Anak-anak ingin berkemah ke Bukit Bunga. Mereka harus berjalan mendaki bukit. “Aku selalu suka berkemah. Udaranya segar dan pemandangannya indah sekali!” seru Coreng. “Dung Dung, cepat, dong! Sejak tadi kamu ketinggalan terus,” teriak Kutu Buku. “Limabelas... enambelas... Tunggu! Aku sedang sibuk menghitung bunga-bunga. Banyak sekali bunga mawar di sini!” balas Dung Dung.
“Ah, akhirnya sampai juga!” kata Coreng sambil merebahkan badannya di rumputan. “Ayo kita makan dulu. Aku sudah kelaparan.” Anak-anak mengeluarkan bekal mereka. Mmm... enak!
“Dung, minta sabun cuci tangan, dong!” pinta Kutu Buku. Tapi, tidak ada jawaban. “Lo, ke mana Dung Dung?” Kutu Buku mencari-cari Dung Dung dengan panik. “Teman-teman, Dung Dung hilang!”
“Kita harus mencari Dung Dung,” ajak Bobo. “Mungkin tertinggal di belakang. Tadi, dia sibuk menghitung bunga,” lapor Kutu Buku. Anak-anak menelusuri hutan sambil berteriak, “Dung Dung! Di mana kamu?”

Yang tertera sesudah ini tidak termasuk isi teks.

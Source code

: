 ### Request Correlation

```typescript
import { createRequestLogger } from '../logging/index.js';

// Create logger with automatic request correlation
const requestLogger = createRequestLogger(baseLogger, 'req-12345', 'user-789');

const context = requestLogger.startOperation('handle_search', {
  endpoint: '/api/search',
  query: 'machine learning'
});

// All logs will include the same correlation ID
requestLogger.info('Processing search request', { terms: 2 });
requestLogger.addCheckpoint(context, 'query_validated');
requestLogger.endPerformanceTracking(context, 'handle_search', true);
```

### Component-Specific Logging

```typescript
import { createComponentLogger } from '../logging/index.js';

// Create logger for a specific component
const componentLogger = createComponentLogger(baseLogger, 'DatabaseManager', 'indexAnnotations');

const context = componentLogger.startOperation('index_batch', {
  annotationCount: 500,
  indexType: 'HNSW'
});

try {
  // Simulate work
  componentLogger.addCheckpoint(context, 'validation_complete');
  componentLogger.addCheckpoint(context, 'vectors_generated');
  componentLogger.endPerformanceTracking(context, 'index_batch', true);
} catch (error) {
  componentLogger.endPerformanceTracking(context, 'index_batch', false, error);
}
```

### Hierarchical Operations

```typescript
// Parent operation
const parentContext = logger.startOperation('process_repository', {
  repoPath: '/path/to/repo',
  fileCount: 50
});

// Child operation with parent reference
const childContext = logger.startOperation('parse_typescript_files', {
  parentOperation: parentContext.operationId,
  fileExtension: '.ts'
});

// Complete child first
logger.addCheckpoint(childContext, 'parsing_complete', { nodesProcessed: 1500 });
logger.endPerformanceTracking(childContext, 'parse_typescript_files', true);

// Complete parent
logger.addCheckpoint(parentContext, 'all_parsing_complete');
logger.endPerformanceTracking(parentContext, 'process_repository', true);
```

“Ke mana Dung Dung, ya? Semoga dia tidak apa-apa,” kata Coreng. Anak-anak terus mencari Dung Dung. Tapi, mereka tidak menemukannya. Tiba-tiba Bobo menjentikkan jarinya sambil berseru, “Lembah Kupu-kupu!”

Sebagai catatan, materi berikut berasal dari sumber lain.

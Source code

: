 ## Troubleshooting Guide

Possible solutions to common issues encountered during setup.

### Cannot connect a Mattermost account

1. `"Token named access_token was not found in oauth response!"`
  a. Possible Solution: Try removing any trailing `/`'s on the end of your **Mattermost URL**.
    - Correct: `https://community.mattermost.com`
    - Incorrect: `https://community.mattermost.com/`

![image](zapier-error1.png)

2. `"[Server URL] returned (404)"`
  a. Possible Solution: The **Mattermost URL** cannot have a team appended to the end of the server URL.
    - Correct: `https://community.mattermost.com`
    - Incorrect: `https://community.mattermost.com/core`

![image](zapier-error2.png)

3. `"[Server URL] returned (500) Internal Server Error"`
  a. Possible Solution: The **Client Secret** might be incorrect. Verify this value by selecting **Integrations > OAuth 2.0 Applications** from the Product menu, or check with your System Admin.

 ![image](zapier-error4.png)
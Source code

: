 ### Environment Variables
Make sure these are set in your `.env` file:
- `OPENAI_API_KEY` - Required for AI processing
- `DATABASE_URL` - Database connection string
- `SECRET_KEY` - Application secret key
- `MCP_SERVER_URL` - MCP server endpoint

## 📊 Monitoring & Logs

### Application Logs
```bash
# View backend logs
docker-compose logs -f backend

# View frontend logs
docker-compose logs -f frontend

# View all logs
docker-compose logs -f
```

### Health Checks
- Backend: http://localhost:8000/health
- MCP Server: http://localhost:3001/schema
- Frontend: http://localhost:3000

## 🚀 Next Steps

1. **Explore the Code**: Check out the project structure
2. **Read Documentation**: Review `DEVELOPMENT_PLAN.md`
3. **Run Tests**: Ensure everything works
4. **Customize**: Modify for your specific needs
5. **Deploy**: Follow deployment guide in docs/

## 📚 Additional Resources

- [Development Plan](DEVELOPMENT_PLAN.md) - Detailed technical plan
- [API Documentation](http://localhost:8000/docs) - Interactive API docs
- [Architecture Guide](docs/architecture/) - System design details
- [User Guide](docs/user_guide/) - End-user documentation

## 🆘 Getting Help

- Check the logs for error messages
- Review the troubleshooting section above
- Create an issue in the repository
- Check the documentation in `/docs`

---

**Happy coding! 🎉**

“Duapuluh tujuh... duapuluh delapan... ,” kata Dung Dung sambil menunjuk kupu-kupu yang beterbangan. “Dung Dung!” seru anak-anak lega. “Kenapa kamu memisahkan diri dari rombongan?” tanya Bobo. “Tadi aku menghitung kupu-kupu, eh enggak tahunya, kupu-kupunya lari ke sini. Di sini banyaaak sekali kupu-kupu yang bisa kuhitung,” jawab Dung Dung. Aduuuh, dasar Dung Dung si hobi hitung!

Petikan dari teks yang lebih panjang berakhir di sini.